Catalonia's nationalist government defied the courts by staging a chaotic referendum on secession last October, which led to the region's parliament declaring independence. The Spanish government responded by sacking the Catalan cabinet and introducing direct rule, while the courts have jailed several independence leaders as others have fled abroad, including former regional president Carles Puigdemont.

“The Catalan crisis has shown us [Basques] that if there is some kind of independence drive, it will have to happen within the rules of the game,” says Landaburu. “The Catalan crisis has been bad for everyone.”

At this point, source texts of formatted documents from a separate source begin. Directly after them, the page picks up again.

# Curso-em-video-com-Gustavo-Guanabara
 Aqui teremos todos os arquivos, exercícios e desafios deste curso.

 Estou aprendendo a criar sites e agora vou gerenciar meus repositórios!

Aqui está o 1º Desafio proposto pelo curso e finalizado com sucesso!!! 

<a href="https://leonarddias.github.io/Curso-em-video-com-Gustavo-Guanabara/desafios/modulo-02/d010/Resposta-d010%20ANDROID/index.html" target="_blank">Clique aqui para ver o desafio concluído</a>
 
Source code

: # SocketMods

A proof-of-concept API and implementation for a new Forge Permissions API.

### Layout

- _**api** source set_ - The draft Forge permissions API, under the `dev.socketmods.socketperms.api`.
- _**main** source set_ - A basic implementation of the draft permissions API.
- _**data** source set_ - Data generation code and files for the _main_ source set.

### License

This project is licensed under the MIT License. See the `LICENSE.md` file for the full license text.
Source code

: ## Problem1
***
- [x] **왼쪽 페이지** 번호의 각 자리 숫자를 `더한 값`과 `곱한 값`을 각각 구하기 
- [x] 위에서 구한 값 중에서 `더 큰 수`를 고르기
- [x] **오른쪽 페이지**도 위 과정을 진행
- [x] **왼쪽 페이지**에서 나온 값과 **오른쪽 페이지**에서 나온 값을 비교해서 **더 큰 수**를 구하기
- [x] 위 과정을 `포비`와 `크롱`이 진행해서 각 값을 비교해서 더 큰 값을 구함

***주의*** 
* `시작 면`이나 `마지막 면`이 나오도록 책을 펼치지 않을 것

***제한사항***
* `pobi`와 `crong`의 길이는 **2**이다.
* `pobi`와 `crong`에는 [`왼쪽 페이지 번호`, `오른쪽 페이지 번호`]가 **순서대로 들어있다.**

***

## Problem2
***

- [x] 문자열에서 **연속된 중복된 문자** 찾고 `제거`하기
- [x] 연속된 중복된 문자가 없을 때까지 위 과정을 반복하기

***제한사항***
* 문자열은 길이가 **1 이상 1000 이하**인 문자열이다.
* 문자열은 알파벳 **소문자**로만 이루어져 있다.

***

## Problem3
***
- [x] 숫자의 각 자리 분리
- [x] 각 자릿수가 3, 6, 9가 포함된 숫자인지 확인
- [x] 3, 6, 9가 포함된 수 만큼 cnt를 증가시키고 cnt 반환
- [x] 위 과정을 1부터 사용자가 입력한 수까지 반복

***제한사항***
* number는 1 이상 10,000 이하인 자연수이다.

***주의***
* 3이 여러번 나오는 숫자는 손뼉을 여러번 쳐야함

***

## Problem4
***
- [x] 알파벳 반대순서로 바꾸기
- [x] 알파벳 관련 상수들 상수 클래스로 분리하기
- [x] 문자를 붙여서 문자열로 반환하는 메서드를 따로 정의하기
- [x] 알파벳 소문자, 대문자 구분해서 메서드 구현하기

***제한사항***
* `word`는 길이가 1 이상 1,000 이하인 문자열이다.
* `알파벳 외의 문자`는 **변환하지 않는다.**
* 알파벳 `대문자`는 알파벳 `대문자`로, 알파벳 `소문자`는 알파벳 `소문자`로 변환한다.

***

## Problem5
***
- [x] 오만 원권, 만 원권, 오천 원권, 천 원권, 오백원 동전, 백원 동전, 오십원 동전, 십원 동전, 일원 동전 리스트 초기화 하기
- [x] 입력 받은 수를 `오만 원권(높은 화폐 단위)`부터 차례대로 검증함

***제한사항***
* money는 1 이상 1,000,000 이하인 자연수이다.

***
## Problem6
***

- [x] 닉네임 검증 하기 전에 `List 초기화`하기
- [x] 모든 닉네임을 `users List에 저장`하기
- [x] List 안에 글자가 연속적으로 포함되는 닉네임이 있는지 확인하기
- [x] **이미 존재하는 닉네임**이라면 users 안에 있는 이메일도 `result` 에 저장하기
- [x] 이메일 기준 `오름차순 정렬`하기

The PNV, which has governed the Basque Country almost uninterruptedly since the restoration of the region’s parliament in 1980, has a long secessionist tradition whose political expression tends to wax and wane depending on circumstances. In 2005 the party’s regional president, Juan José Ibarretxe, failed in an audacious bid to persuade the Spanish parliament to give the Basque Country powers that came close to full independence. But the current regional president, Iñigo Urkullu, is a more cautious and pragmatic figure. In the Basque parliament this month, he appeared to endorse the idea of a referendum in his region, but not one which offers full independence.

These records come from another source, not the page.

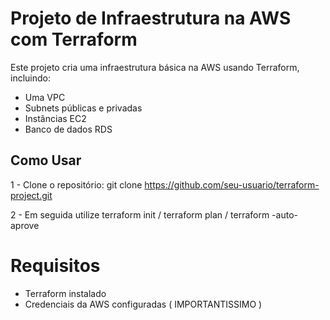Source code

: # Projeto de Infraestrutura na AWS com Terraform

Este projeto cria uma infraestrutura básica na AWS usando Terraform, incluindo:
- Uma VPC
- Subnets públicas e privadas
- Instâncias EC2
- Banco de dados RDS

## Como Usar

1 - Clone o repositório:
   git clone https://github.com/seu-usuario/terraform-project.git

2 - Em seguida utilize terraform init / terraform plan / terraform -auto-aprove

# Requisitos 

- Terraform instalado
- Credenciais da AWS configuradas ( IMPORTANTISSIMO )
 
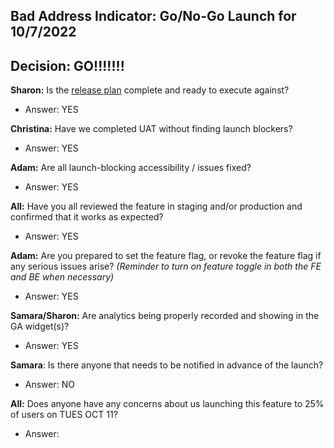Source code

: ## Bad Address Indicator: Go/No-Go Launch for 10/7/2022

## Decision: GO!!!!!!!

**Sharon:** Is the [release plan](https://github.com/department-of-veterans-affairs/va.gov-team/blob/master/products/identity-personalization/profile/contact-information/bad-address-indicator/product/release-plan.md) complete and ready to execute against?
- Answer: YES

**Christina:** Have we completed UAT without finding launch blockers?
- Answer: YES

**Adam:** Are all launch-blocking accessibility / issues fixed?
- Answer: YES

**All:** Have you all reviewed the feature in staging and/or production and confirmed that it works as expected?
- Answer: YES

**Adam:** Are you prepared to set the feature flag, or revoke the feature flag if any serious issues arise? _(Reminder to turn on feature toggle in both the FE and BE when necessary)_
- Answer: YES

**Samara/Sharon:**  Are analytics being properly recorded and showing in the GA widget(s)?
- Answer: YES

**Samara**: Is there anyone that needs to be notified in advance of the launch?
- Answer: NO

**All:** Does anyone have any concerns about us launching this feature to 25% of users on TUES OCT 11?
- Answer: 
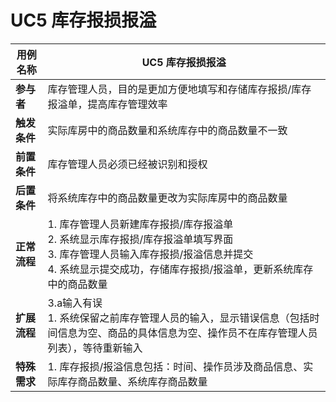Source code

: # UC5 库存报损报溢

| **用例名称** | UC5 库存报损报溢                                             |
| ------------ | ------------------------------------------------------------ |
| **参与者**   | 库存管理人员，目的是更加方便地填写和存储库存报损/库存报溢单，提高库存管理效率 |
| **触发条件** | 实际库房中的商品数量和系统库存中的商品数量不一致             |
| **前置条件** | 库存管理人员必须已经被识别和授权                             |
| **后置条件** | 将系统库存中的商品数量更改为实际库房中的商品数量             |
| **正常流程** | 1. 库存管理人员新建库存报损/库存报溢单<br>2. 系统显示库存报损/库存报溢单填写界面<br/>3. 库存管理人员输入库存报损/报溢信息并提交<br/>4. 系统显示提交成功，存储库存报损/报溢单，更新系统库存中的商品数量 |
| **扩展流程** | 3.a输入有误<br/>     1. 系统保留之前库存管理人员的输入，显示错误信息（包括时间信息为空、商品的具体信息为空、操作员不在库存管理人员列表），等待重新输入 |
| **特殊需求** | 1. 库存报损/报溢信息包括：时间、操作员涉及商品信息、实际库存商品数量、系统库存商品数量 |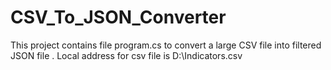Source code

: # CSV_To_JSON_Converter

This project contains file program.cs to convert a large CSV file into filtered JSON file .
Local address for csv file is D:\Indicators.csv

“My aim is to use that concept [of self-determination] to reinforce and increase Basque self-government,” he said, warning that aiming for something more ambitious might cause the region to “lose the opportunity we have before us”.

Unilateral course

Urkullu’s feelings about recent developments in Catalonia are well documented. In the wake of last October’s referendum he was in frequent contact with Puigdemont and urged the Catalan leader to step back from his unilateral course and return to the constitutional path by calling elections. Puigdemont shunned Urkullu’s advice, a decision which led to the independence declaration and direct rule.

Since then, Urkullu and his PNV have watched the Catalan independence movement with a sympathetic yet sceptical eye, while being openly critical of the Spanish government's handling of the situation.

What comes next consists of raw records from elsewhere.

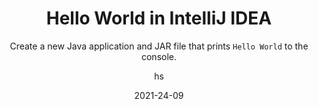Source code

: ---
date: 2021-24-09
title: Hello World in IntelliJ IDEA
technologies: [java]
topics: [gettingstarted]
author: hs
subtitle: Create a new Java application and JAR file that prints `Hello World` to the console. 
thumbnail: ./thumbnail.png
tutorialItems:
  - /tutorials/hello-world/creating-a-new-project/
  - /tutorials/hello-world/creating-a-package-and-class/
  - /tutorials/hello-world/compiling-and-running/
  - /tutorials/hello-world/running-with-configurations/
  - /tutorials/hello-world/packaging-the-application/
  - /tutorials/hello-world/running-a-jar-file/
  - /tutorials/hello-world/making-a-change/
  - /tutorials/hello-world/summary-and-shortcuts/
---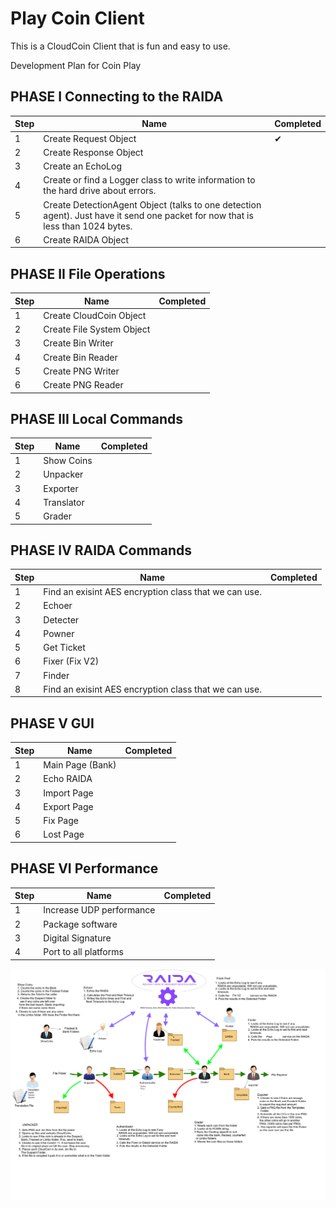 # Play Coin Client
This is a CloudCoin Client that is fun and easy to use. 

Development Plan for Coin Play


## PHASE I Connecting to the RAIDA

Step | Name | Completed 
---|---|---
1 | Create Request Object | ✔
2 | Create Response Object|
3| Create an EchoLog|
4 | Create or find a Logger class to write information to the hard drive about errors. |
5 | Create DetectionAgent Object (talks to one detection agent). Just have it send one packet for now that is less than 1024 bytes. |
6 | Create RAIDA Object |





## PHASE II File Operations

Step | Name | Completed 
---|---|---
1 | Create CloudCoin Object| 
2 | Create File System Object| 
3 | Create Bin Writer| 
4 | Create Bin Reader| 
5 | Create PNG Writer| 
6 | Create PNG Reader| 


## PHASE III Local Commands

Step | Name | Completed 
---|---|---
1| Show Coins|
2| Unpacker|
3| Exporter|
4 |Translator|
5 |Grader|


## PHASE IV RAIDA Commands

Step | Name | Completed 
---|---|---
1 | Find an exisint AES encryption class that we can use. |
2 | Echoer|
3 | Detecter|
4 | Powner|
5 | Get Ticket|
6 | Fixer (Fix V2)|
7 | Finder|
8 | Find an exisint AES encryption class that we can use. |

## PHASE V GUI

Step | Name | Completed 
---|---|---
1 |Main Page (Bank)|
2 |Echo RAIDA|
3 | Import Page|
4 |Export Page|
5 |Fix Page|
6 | Lost Page |

## PHASE VI Performance

Step | Name | Completed 
---|---|---
1|Increase UDP performance|
2|Package software|
3|Digital Signature|
4|Port to all platforms|

![Program Diagram](https://github.com/worthingtonse/PlayCoinClient/blob/main/Servant%20Model%20Simple%20Version%201.png)
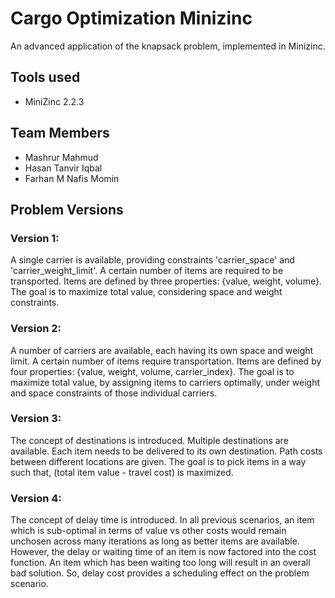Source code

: # Cargo Optimization Minizinc
An advanced application of the knapsack problem, implemented in Minizinc.

<h2>Tools used</h2>
<ul>
  <li> MiniZinc 2.2.3 </li>
</ul>

<h2>Team Members</h2>
<ul>
  <li> Mashrur Mahmud</li>
  <li> Hasan Tanvir Iqbal</li>
  <li> Farhan M Nafis Momin</li>
  </ul>
  
<h2>Problem Versions</h2>

<h3> Version 1: </h3> 
<p>A single carrier is available, providing constraints 'carrier_space' and 'carrier_weight_limit'. A certain number of items are required to be transported. Items are defined by three properties: {value, weight, volume}. The goal is to maximize total value, considering space and weight constraints.</p>

<h3> Version 2: </h3>
<p>A number of carriers are available, each having its own space and weight limit. A certain number of items require transportation. Items are defined by four properties: {value, weight, volume, carrier_index}. The goal is to maximize total value, by assigning items to carriers optimally, under weight and space constraints of those individual carriers.</p>

<h3> Version 3: </h3>
<p> The concept of destinations is introduced. Multiple destinations are available. Each item needs to be delivered to its own destination. Path costs between different locations are given. The goal is to pick items in a way such that, (total item value - travel cost) is maximized. </p>

<h3> Version 4: </h3>
<p> The concept of delay time is introduced. In all previous scenarios, an item which is sub-optimal in terms of value vs other costs would remain unchosen across many iterations as long as better items are available. However, the delay or waiting time of an item is now factored into the cost function. An item which has been waiting too long will result in an overall bad solution. So, delay cost provides a scheduling effect on the problem scenario.</p>


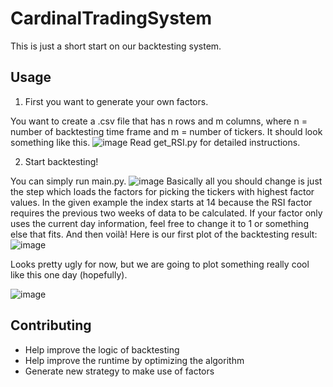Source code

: # CardinalTradingSystem

This is just a short start on our backtesting system.

## Usage

1. First you want to generate your own factors.
   
You want to create a .csv file that has n rows and m columns, where n = number of backtesting time frame and m = number of tickers.
It should look something like this.
![image](https://github.com/Cardinal-Trading-UW-Madison/EDA/assets/127585484/6ff74dfd-c5cf-4ffb-bc38-51a71831bcb3)
Read get_RSI.py for detailed instructions.

2. Start backtesting!

You can simply run main.py.
![image](https://github.com/Cardinal-Trading-UW-Madison/EDA/assets/127585484/81199f71-441f-47d7-9c60-0f1ca7c01a39)
Basically all you should change is just the step which loads the factors for picking the tickers with highest factor values.
In the given example the index starts at 14 because the RSI factor requires the previous two weeks of data to be calculated.
If your factor only uses the current day information, feel free to change it to 1 or something else that fits.
And then voilà! Here is our first plot of the backtesting result:
![image](https://github.com/Cardinal-Trading-UW-Madison/EDA/assets/127585484/06cdad1f-0fd9-4a19-9418-7eec1ccb89bb)


Looks pretty ugly for now, but we are going to plot something really cool like this one day (hopefully).

![image](https://github.com/Cardinal-Trading-UW-Madison/EDA/assets/127585484/96633fe4-e38e-4e22-9c59-ae9a6cc2bcaa)



## Contributing

* Help improve the logic of backtesting
* Help improve the runtime by optimizing the algorithm
* Generate new strategy to make use of factors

The Basque Country has the most autonomous powers of any of Spain’s 17 regions, controlling its own education, healthcare, police and taxes and with its own language, euskera. But it is also distinct for another reason: the terrorism of Eta, which claimed over 800 lives between 1968 and 2010 and which finally announced its dissolution on May 3rd.

Many observers believe the lingering trauma of Eta’s separatist violence will act to discourage Basques from pursuing independence in the near future. But some nationalists claim that neither the legacy of Eta nor developments in Catalonia will hinder the prospect of increased Basque sovereignty.

There hasn't been a push by Basques to join Catalonia, but rather a tendency to view it from a distance and look at the risks involved

"What Catalonia has demonstrated is that this is a path which can be used and it can be done in a political and democratic way," Arnaldo Otegi, leader of the leftist pro-independence coalition, EH Bildu, told The Irish Times. A former member of Eta himself, Otegi has watched the process with admiration. However, he points to mistakes by the independence movement in Catalonia, suggesting that he, like Urkullu, sees developments there as a cautionary tale.

“It’s true that they’ve had certain problems from which we have to take lessons,” Otegi says. “First that they haven’t managed to get more than 50 per cent popular support, which is important, although I think there is a majority in favour of independence.”

He adds: “Second, they haven’t yet managed to get the support of the international community, and the third problem has been who controls the territory after a declaration of independence.”

Political crisis

Otegi is hopeful that the European Union will eventually offer support to the Catalan secessionist movement in order to end the political crisis in one of its biggest member economies.

But if, as he says, an independence drive needs the support of more than half of citizens, any such project in the Basque Country looks fanciful.

Only about 17-20 per cent of Basques want independence, according to María Silvestre, a sociologist at Deusto university, who says that figure has changed little in recent months.

“There hasn’t been a push by Basques to join Catalonia, but rather a tendency to view it from a distance and look at the risks involved,” she says.

One of the secondary effects of the Catalan crisis has been to generate a hardening of attitudes on the part of unionists. It’s a phenomenon which can be seen in the proliferation of Spanish flags hanging from apartment balconies across Spain in recent months, but also in the tough rhetoric of parties on the right such as the PP and the relatively new force, Ciudadanos. The latter has even spoken out against the Basque region’s unique financial arrangement with Madrid.

Led by Albert Rivera, Ciudadanos has little support in the Basque Country. But a recent surge in the polls, on the back of the polarisation caused by the Catalan stand-off, makes it a major force on a national level.

Basque nationalists, Landaburu says, “are worried that Rivera will become prime minister and instead of increasing regional autonomy, will cut it back”.

But, as it has shown recently with a demand for the Spanish government to raise national pensions, the PNV is adept at both playing to its voters in the north and at driving a hard bargain with Madrid in exchange for parliamentary support. Spain’s national political landscape is as fragmented as at any time since the democratic transition, a situation the PNV might be able to turn to its advantage by using its seats in the national parliament as leverage.

In the meantime, Basques seem content to observe events in Catalonia, rather than emulating them.